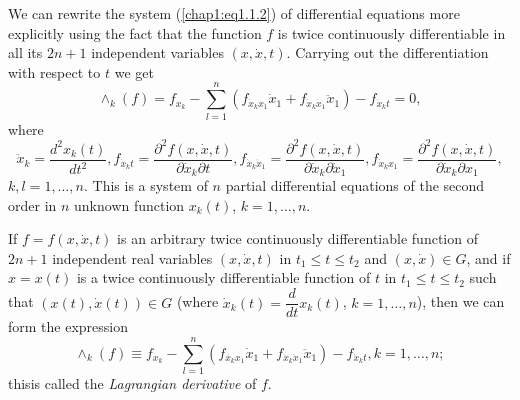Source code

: We can rewrite the system (\ref{chap1:eq1.1.2}) of differential equations more explicitly using the fact that the function $f$ is twice continuously differentiable in all its $2n+1$ independent variables $(x, \dot{x},t)$. Carrying out the differentiation with respect to $t$ we get
$$
\wedge_k (f) = f_{x_k} - \sum\limits^n_{l=1} (f_{\dot{x}_k x_1} \dot{x}_1 + f_{\dot{x}_k \dot{x}_1} \ddot{x}_1) - f_{\dot{x}_kt} = 0,
$$
where
$$
\ddot{x}_k = \frac{d^2 x_k(t)}{dt^2} , f_{\dot{x}_kt} = \frac{\partial^2 f(x, \dot{x},t)}{\partial \dot{x}_k \partial t}, f_{\dot{x}_k \dot{x}_1} = \frac{\partial^2 f(x,\dot{x},t)}{\partial \dot{x}_k \partial \dot{x}_1} , f_{\dot{x}_k x_1} = \frac{\partial^2 f(x, \dot{x},t)}{\partial \dot{x}_k \partial x_1}, 
$$
$k, l = 1, \ldots, n$. This is a system of $n$ partial differential equations of the second order in $n$ unknown function $x_k(t)$, $k=1, \ldots, n$.

If $f = f(x, \dot{x},t)$ is an arbitrary twice continuously differentiable function of $2n+1$ independent real variables $(x, \dot{x},t)$ in $t_1 \leq t \leq t_2$ and $(x, \dot{x}) \in G$, and if $x = x(t)$ is a twice continuously differentiable function of $t$ in $t_1 \leq t\leq t_2$ such that $(x(t), \dot{x}(t)) \in G$ (where $\dot{x}_k(t) = \dfrac{d}{dt} x_k(t)$, $k=1, \ldots, n$), then we can form the expression 
$$
\wedge_k(f) \equiv f_{x_k} - \sum\limits^n_{l=1} (f_{\dot{x_k} x_1} \dot{x}_1+ f_{\dot{x}_k  \dot{x}_1} \ddot{x}_1) - f_{\dot{x}_k t}, k = 1, \ldots, n;
$$
this\pageoriginale is called the {\em Lagrangian derivative} of $f$.

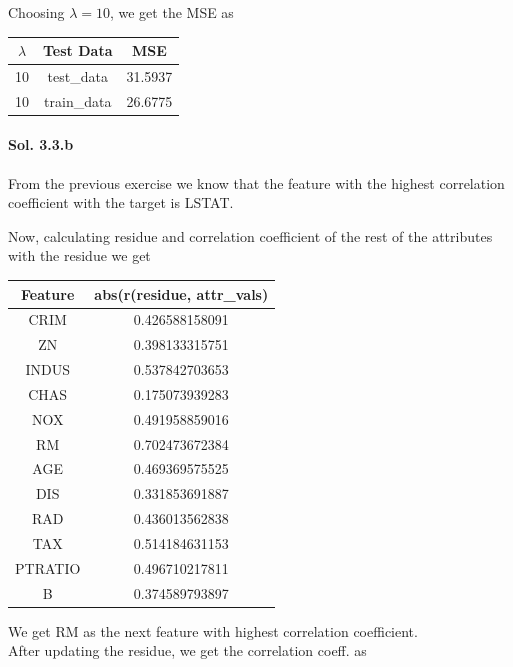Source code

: \documentclass[]{report}
\begin{document}
	  	Choosing $\lambda = 10$, we get the MSE as 
	  	
		\begin{center}
	    \begin{tabular}{c|c|c}
			\hline
			   $\lambda$ & Test Data    &     MSE \\
			\hline
			     10 & test\_data  & 31.5937  \\
			     10 & train\_data & 26.6775 \\
			\hline
		\end{tabular}
	    \end{center}

	\paragraph{Sol. 3.3.b}
	    From the previous exercise we know that the feature with the highest correlation coefficient with the target is LSTAT.

	    Now, calculating residue and correlation coefficient of the rest of the attributes with the residue we get

	    \begin{center}
	    \begin{tabular}{c|c}
			\hline
			 Feature & abs(r(residue, attr\_vals)  \\
			\hline
			 CRIM    & 0.426588158091 \\
			 ZN      & 0.398133315751 \\
			 INDUS   & 0.537842703653 \\
			 CHAS    & 0.175073939283 \\
			 NOX     & 0.491958859016 \\
			 RM      & 0.702473672384 \\
			 AGE     & 0.469369575525 \\
			 DIS     & 0.331853691887 \\
			 RAD     & 0.436013562838 \\
			 TAX     & 0.514184631153 \\
			 PTRATIO & 0.496710217811 \\
			 B       & 0.374589793897 \\
			\hline
			\end{tabular}
	    \end{center}

	    We get RM as the next feature with highest correlation coefficient. \\

	    After updating the residue, we get the correlation coeff. as
\end{document}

■ GOAL OF THE EXERCISE
Provide the number of lines in the records above that contain the word "lambda", with no additional words.

■ WORKED SOLUTION
2